At a state school board budget hearing Wednesday, Alex Parker, a fourth-grade teacher at Cossitt Avenue Elementary School in suburban LaGrange, told the story of a new teacher getting thrown into virtual learning this fall without proper training after her prep program was cut short by the coronavirus pandemic.
“She’s learned to be a classroom teacher with an incomplete foundation from a teacher preparation program,” said Parker, who met the educator through a Teach Plus Illinois mentor program. “The story of this educator is not idiosyncratic. In fact, there are 4,000 newly licensed teachers in the state facing similar challenges.”
Parker recommended to the board that $8 million be put toward supporting new teachers. He was one of about 20 educators, advocates, and district leaders who testified at a virtual state board of education hearing Wednesday that the coronavirus pandemic has exacerbated some of the inequities felt by school administrators, teachers, and students.

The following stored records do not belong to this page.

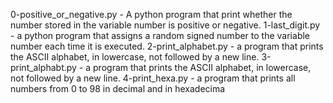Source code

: 0-positive_or_negative.py - A python program that print whether the number stored in the variable number is positive or negative.
1-last_digit.py - a python program that assigns a random signed number to the variable number each time it is executed. 
2-print_alphabet.py - a program that prints the ASCII alphabet, in lowercase, not followed by a new line.
3-print_alphabt.py - a program that prints the ASCII alphabet, in lowercase, not followed by a new line.
4-print_hexa.py - a program that prints all numbers from 0 to 98 in decimal and in hexadecima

Dan Cox, superintendent of Rochester CUSD 3A in central Illinois, prefaced his remarks by saying he has attended the Illinois board of education’s budget hearings for the past several years. This year, he asked the board to invest $450 million more in local school districts around the state.
“We know that funding matters by looking at evidence. Students in the top 20 funded school districts are two times more likely to meet state standards of math and one-and-a-half times more likely to meet state standards in reading than students in the bottom 20 of the adequately funded districts,” Cox said.
It’s unlikely, however, that school districts’ leaders and advocates will see an increase in state funding anytime soon. The pandemic has made Illinois’ shaky financial position worse. The governor has said he plans to hold school funding flat this year, but there are mounting concerns about the toll of plunging revenues on future budgets.
Jason Powell of ReadyNation, a workforce advocacy group that has begun lobbying around early childhood education, requested that the board invest $50 million in education for young learners. Noting that COVID-19 has impacted teachers and children, early childhood education had significant challenges prior to the pandemic that impacted education outcomes for students.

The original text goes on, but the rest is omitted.